The required answer is every line of the data containing the word "label".

********

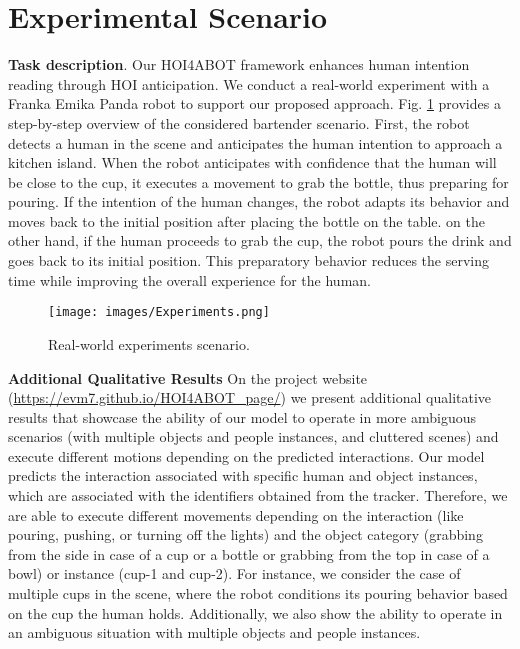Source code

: \documentclass{article}
\begin{document}
\section{Experimental Scenario}
\label{apx:experimets}
\textbf{Task description}. Our HOI4ABOT framework enhances human intention reading through HOI anticipation. We conduct a real-world experiment with a Franka Emika Panda robot to support our proposed approach. Fig. \ref{fig:experiment_overview} provides a step-by-step overview of the considered bartender scenario. First, the robot detects a human in the scene and anticipates the human intention to approach a kitchen island.  When the robot anticipates with confidence that the human will be close to the cup, it executes a movement to grab the bottle, thus preparing for pouring. If the intention of the human changes, the robot adapts its behavior and moves back to the initial position after placing the bottle on the table. on the other hand, if the human proceeds to grab the cup, the robot pours the drink and goes back to its initial position. This preparatory behavior reduces the serving time while improving the overall experience for the human.

\begin{figure}[]
    \centering
    \texttt{[image: images/Experiments.png]}
    \caption{Real-world experiments scenario.}
    \label{fig:experiment_overview}
\end{figure}

\textbf{Additional Qualitative Results}
On the project website (\url{https://evm7.github.io/HOI4ABOT_page/}) we present additional qualitative results that showcase the ability of our model to operate in more ambiguous scenarios (with multiple objects and people instances, and cluttered scenes) and execute different motions depending on the predicted interactions. Our model predicts the interaction associated with specific human and object instances, which are associated with the identifiers obtained from the tracker. Therefore, we are able to execute different movements depending on the interaction (like pouring, pushing, or turning off the lights) and the object category (grabbing from the side in case of a cup or a bottle or grabbing from the top in case of a bowl) or instance (cup-1 and cup-2). For instance, we consider the case of multiple cups in the scene, where the robot conditions its pouring behavior based on the cup the human holds. Additionally, we also show the ability to operate in an ambiguous situation with multiple objects and people instances. 
\end{document}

********

- Reply to the task
\label{apx:experimets}
    \label{fig:experiment_overview}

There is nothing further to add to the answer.